Stephen Harper et la droite religieuse

Droite chrétienne et gouvernement conservateur

Pendant que le Québec débat de laïcité, la religion serait en voie de s’installer à demeure dans l’espace politique fédéral. C’est en tout cas la thèse que défend avec acharnement la journaliste Marci McDonald dans un livre qui est rapidement devenu l’ouvrage politique canadien-anglais à lire ce printemps.
Intitulé The Armageddon Factor, ce livre attaque de front l’idée que la droite religieuse est un phénomène marginal au Canada. Selon l’auteure, cette conception ne tient plus la route, surtout depuis que Stephen Harper s’est installé au pouvoir.
Pour étayer sa thèse, Marci McDonald — ancienne chef de bureau de Maclean’s à Paris et à Washington — dépeint méthodiquement un gouvernement conservateur fédéral en symbiose avec certains des éléments les plus militants de la droite religieuse canadienne et américaine.
Elle souligne combien ces éléments sont omniprésents au sein du gouvernement Harper, y compris dans les rangs de la garde rapprochée du premier ministre. Elle raconte comment, depuis l’arri­vée au pouvoir des conservateurs, les lobbyistes de la droite religieuse ont leurs entrées dans les coulisses du pouvoir fédéral.

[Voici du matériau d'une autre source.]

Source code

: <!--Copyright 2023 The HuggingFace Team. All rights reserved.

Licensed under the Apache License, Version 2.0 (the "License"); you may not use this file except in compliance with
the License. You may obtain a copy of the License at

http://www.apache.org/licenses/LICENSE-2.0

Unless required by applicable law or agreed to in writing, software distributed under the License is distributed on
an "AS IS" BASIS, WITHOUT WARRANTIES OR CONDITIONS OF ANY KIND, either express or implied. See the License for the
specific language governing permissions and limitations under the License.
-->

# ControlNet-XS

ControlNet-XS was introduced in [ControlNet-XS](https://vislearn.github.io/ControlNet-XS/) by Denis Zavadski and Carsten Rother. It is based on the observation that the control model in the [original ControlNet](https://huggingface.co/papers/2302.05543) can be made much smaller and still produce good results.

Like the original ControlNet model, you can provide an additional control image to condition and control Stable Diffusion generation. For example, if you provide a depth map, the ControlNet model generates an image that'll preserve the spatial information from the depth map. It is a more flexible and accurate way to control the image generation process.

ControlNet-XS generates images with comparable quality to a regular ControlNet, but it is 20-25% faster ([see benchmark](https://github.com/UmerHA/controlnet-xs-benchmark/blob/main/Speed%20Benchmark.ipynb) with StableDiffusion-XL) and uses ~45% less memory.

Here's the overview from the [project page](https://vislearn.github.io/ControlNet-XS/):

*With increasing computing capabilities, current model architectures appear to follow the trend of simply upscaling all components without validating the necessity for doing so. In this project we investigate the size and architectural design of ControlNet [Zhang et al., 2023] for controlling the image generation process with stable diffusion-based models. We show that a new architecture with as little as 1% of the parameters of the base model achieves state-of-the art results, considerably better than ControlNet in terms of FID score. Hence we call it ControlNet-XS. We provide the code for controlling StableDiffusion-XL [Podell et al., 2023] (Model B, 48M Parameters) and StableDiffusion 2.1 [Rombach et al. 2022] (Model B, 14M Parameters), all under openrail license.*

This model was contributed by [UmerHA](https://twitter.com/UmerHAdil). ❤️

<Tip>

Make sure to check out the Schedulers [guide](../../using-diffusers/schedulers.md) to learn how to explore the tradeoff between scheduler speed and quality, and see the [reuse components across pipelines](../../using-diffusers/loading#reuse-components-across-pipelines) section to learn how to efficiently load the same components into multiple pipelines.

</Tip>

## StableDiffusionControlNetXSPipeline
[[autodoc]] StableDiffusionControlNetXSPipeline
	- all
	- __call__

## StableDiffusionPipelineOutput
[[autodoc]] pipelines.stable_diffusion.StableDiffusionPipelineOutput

Au fil des 399 pages, elle place sous la loupe (parfois déformante) de l’idéologie religieuse les virages qu’on a fait prendre à la politique fédérale depuis quatre ans. Cela inclut le virage résolument pro-Israël de la politique étrangère canadienne, qu’elle relie au crédo, répandu au sein de la droite religieuse nord-américaine, selon lequel le rétablissement des frontières bibliques d’Israël serait une condition préalable à la résurrection éternelle.
Sur un plan plus terre à terre, elle démontre comment le désengagement fédéral du front des centres de la petite enfance au profit d’allocations directes aux parents peut constituer un début de réponse à la méfiance des lobbys ultrareligieux à l’égard de l’éducation publique et des valeurs qu’elle transmet. Le reste est à l’avenant.

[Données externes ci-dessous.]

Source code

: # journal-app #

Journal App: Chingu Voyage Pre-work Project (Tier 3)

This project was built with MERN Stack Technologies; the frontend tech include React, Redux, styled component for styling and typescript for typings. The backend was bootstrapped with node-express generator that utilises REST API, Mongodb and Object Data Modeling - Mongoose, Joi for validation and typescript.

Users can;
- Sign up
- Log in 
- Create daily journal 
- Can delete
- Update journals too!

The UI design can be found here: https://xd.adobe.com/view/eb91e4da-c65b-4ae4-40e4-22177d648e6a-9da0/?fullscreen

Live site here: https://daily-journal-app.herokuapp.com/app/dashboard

Bon nombre des éléments que retient Marci McDonald pour étayer sa thèse sont des faits. Certains d’entre eux, par contre, sont matière à interprétation, à commencer par l’idée que la tournure actuelle des événements constitue une démonstration de la force du premier ministre actuel plutôt qu’un aveu de sa faiblesse.
Il est indéniable que le gou­ver­nement Harper est le moins laïque de l’histoire moderne du Canada. Mais si son jupon religieux dépasse de plus en plus, c’est notamment faute de matériel de rechange. Par exemple, Stock­well Day et Jason Kenney, qui sont identifiés dans le livre comme les chefs de file de l’aile religieuse du gouvernement conservateur, sont également deux des ministres les plus performants de Stephen Harper.
Leur influence, toujours grandissante, tient notamment au fait que ceux qui auraient pu leur faire contrepoids brillent par leur absence. Des pratiquants de la politique laïque, comme Michael Fortier et David Emer­son, qui avaient été recrutés personnellement par Stephen Harper à son arrivée au pouvoir, sont rentrés dans leurs terres. Le Québec — traditionnellement très réfractaire au cocktail politico-religieux — manque de plus en plus à l’appel du Parti conservateur.
Il y a quelques semaines, Stephen Harper a tenté, en vain, de rallier ses députés à une motion libérale qui stipulait que l’initiative canadienne pour promouvoir la santé maternelle dans les pays en développement devait inclure la contraception et l’avortement. Il a fini par se résoudre à se laisser porter par le courant dominant de son caucus.
Après quatre ans de succès très mitigé sur le front de l’élargissement de la base d’appui conservatrice, le premier ministre est-il vraiment encore un pasteur tenant ses ouailles bien en main, ou plutôt — et de plus en plus — un otage des militants religieux qui ont porté sa formation à bout de bras, pendant plus de 20 ans, dans bien des régions du Canada ?
Dans un cas comme dans l’autre, le fait est que la droite religieuse canadienne n’a jamais été aussi bien placée pour influencer la vie politique fédérale. Et ce n’est peut-être qu’un début.
Dans l’état actuel de l’opinion publique, la mobilisation tous azimuts de la droite religieuse pourrait être une condition essentielle d’une victoire électorale majoritaire des conservateurs. Et si le parti échoue au prochain scrutin, cette mouvance aura une grande influence sur le choix du successeur de Stephen Harper.
Joe Clark, Brian Mulroney, Kim Campbell et Jean Charest ne se reconnaîtraient pas dans le parti qui émerge des cendres de celui qu’ils ont dirigé, et la base militante actuelle de la formation de Stephen Harper ne les voudrait pas comme chefs.